## [What you will do]
Reproduce, from the line containing "- STATA comments" to the last line of the material, every line exactly.

## [The data]
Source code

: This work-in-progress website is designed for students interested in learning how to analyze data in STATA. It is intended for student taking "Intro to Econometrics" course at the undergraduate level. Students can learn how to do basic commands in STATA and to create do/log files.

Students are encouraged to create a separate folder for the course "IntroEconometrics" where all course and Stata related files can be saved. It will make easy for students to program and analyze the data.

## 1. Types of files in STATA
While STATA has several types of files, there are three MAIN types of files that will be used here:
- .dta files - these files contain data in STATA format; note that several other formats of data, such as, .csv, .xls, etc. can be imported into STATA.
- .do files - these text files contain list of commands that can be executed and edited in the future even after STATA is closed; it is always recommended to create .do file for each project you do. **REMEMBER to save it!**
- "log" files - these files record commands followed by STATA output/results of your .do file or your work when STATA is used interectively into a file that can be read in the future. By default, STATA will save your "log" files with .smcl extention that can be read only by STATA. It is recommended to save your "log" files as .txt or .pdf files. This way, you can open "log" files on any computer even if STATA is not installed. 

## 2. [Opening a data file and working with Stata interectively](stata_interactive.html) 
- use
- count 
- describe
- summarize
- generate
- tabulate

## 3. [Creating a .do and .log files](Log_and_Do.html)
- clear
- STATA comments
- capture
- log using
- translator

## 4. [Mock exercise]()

## [Output for this task]
- STATA comments
- capture
- log using
- translator

## 4. [Mock exercise]()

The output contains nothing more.